Hippocampal BDNF Modulation by RZ

To determine the impact of RZ on the hippocampal BDNF, mice receiving ADR or RZ were euthanized for 4 weeks after the initiation of RZ treatment, and BDNF ELISA was performed as described [34 (link)]. Brains were immediately extracted from the skull (N = 8 to 9 mice per group). The hippocampus was microdissected from each cerebral hemisphere, flash-frozen by immersing the cryo-vials in the liquid nitrogen, and stored at − 80 °C until assayed. Each hippocampus was weighed and transferred into 500 μl ice-cold lysis buffer (NPER, Neuronal Protein Extraction Reagent, ThermoScientific) containing sodium orthovanadate (0.5 mM, Santa Cruz), phenyl-methylsulfonyl fluoride (PMSF, 1 mM, Santa Cruz), aprotinin (10 μg/ml, Santa Cruz), and leupeptin (1 μg/ml; Santa Cruz).
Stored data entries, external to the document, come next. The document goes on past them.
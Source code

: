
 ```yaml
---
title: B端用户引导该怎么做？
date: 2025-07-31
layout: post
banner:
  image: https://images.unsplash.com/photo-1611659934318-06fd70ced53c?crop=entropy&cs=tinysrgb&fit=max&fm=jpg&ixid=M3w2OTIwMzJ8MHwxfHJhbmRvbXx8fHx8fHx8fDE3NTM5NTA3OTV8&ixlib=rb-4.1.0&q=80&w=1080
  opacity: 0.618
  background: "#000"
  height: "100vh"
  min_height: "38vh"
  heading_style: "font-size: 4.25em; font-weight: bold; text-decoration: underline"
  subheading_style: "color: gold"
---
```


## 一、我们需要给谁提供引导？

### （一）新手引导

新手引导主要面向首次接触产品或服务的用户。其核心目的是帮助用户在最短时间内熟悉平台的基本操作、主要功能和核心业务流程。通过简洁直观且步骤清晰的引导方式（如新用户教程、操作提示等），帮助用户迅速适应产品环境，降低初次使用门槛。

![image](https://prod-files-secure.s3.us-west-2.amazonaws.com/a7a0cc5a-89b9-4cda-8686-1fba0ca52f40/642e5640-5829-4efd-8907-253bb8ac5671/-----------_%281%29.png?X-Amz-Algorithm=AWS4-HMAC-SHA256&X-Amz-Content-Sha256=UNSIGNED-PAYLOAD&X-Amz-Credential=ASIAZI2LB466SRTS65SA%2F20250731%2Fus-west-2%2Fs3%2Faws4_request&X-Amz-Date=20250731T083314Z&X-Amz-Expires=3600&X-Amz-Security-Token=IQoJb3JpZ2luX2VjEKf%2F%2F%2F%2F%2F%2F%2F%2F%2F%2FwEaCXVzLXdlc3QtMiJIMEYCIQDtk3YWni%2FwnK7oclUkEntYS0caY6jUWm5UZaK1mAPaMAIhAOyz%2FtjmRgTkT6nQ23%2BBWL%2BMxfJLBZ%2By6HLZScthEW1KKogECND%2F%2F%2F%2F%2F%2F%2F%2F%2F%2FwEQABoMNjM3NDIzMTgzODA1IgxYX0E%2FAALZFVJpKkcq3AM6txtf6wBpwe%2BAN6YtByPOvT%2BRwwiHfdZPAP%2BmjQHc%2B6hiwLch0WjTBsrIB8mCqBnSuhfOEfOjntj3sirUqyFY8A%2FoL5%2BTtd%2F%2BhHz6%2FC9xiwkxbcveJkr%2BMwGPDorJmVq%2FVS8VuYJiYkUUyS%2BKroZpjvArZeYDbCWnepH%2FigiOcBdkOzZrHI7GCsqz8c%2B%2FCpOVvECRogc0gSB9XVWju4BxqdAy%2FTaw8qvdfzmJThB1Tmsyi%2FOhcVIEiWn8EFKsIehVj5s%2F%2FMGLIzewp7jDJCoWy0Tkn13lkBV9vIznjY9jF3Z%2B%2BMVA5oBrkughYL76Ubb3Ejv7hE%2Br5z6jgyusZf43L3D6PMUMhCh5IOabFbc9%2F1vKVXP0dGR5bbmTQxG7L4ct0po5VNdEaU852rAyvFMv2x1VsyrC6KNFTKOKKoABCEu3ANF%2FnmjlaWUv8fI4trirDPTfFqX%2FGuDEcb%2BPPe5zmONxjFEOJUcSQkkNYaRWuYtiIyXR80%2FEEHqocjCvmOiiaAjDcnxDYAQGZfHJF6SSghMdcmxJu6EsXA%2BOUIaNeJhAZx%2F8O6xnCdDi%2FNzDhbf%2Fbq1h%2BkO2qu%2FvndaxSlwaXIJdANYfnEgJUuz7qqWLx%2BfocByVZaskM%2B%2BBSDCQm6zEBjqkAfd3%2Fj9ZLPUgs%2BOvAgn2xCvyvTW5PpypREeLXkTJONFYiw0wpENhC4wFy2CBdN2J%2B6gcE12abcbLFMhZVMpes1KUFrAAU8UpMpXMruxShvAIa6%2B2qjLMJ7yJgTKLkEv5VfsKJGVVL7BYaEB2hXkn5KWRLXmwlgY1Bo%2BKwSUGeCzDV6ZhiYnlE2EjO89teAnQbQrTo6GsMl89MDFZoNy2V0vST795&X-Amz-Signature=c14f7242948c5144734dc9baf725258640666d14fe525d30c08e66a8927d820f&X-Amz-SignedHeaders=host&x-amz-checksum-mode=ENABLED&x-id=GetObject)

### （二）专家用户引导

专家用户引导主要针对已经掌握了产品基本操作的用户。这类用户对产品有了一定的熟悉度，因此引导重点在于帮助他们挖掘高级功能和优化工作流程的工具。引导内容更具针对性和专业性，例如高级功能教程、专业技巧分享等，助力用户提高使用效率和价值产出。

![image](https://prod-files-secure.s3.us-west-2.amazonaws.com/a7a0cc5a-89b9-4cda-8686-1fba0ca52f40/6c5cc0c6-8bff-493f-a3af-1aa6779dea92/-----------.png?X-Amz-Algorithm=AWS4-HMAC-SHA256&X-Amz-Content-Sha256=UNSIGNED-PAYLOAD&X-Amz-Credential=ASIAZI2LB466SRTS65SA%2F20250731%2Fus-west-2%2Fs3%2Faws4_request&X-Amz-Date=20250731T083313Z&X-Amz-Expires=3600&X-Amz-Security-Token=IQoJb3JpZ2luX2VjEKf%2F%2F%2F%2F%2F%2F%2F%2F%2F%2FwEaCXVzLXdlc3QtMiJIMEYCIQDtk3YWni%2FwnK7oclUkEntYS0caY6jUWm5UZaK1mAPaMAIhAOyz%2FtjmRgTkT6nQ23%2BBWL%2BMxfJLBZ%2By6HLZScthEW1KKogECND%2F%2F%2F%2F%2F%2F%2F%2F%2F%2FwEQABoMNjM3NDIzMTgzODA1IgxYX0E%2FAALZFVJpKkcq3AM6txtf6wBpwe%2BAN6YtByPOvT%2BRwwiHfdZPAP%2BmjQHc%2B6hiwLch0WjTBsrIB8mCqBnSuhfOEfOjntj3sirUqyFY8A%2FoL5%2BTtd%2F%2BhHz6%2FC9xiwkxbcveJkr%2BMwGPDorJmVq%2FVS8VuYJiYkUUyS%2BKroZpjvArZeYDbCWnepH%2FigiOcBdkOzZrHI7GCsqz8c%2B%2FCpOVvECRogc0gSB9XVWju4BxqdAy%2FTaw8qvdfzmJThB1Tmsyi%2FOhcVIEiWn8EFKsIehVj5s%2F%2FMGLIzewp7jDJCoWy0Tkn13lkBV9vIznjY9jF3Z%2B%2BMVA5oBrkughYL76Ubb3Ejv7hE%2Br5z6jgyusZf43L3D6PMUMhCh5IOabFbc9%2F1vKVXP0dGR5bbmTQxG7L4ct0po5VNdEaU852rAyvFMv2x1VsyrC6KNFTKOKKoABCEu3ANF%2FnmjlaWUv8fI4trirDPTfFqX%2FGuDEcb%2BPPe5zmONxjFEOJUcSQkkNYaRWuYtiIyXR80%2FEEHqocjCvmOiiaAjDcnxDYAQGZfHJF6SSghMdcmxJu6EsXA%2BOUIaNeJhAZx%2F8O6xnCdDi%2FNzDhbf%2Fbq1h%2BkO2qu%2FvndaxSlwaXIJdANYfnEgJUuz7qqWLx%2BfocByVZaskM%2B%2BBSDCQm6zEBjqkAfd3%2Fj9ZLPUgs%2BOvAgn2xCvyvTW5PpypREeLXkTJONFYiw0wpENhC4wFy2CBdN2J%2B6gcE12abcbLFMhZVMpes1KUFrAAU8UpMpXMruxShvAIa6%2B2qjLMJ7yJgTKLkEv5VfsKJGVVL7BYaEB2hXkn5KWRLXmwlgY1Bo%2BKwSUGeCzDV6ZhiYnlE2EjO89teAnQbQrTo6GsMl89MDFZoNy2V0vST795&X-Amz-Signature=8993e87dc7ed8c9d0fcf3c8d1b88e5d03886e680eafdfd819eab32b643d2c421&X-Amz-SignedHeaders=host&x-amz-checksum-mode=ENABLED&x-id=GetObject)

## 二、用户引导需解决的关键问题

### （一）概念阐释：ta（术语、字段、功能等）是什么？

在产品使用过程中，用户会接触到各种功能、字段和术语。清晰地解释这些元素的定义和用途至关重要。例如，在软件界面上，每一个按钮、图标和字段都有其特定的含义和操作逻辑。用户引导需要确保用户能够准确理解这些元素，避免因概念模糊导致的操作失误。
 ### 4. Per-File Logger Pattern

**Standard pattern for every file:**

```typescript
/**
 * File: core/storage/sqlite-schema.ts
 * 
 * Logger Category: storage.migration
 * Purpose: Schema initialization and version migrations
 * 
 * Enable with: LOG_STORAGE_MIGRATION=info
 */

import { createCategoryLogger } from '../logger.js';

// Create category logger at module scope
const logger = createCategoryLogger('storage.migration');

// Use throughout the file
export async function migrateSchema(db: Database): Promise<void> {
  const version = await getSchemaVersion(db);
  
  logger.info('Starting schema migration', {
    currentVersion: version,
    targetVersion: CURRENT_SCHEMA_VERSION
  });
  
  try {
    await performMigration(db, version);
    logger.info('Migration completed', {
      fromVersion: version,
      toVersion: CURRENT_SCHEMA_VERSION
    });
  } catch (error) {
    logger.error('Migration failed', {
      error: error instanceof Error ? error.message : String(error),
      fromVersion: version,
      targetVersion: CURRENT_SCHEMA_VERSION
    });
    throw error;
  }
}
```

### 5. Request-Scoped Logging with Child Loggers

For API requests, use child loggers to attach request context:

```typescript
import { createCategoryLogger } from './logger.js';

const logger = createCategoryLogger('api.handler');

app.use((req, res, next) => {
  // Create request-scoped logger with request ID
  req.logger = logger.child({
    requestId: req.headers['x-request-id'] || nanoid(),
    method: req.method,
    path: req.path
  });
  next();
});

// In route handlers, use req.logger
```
Tissues were then sonicated individually and centrifuged at 4 °C, and the supernatants were collected and diluted at 1:5 or 1:10 with ice-cold Dulbecco’s PBS (Gibco). The supernatants were acidified to pH 2.6 and then neutralized to pH 7.6. The BDNF levels were assayed using a commercially available ELISA kit (E-EL-M0203, Elabscience Biotechnology) and uncoated ELISA plates (Nunc MaxiSorp, Biolegend). The colorimetric measurements were performed at 450 nm wavelength using a microplate reader (BioTek SynergyMx).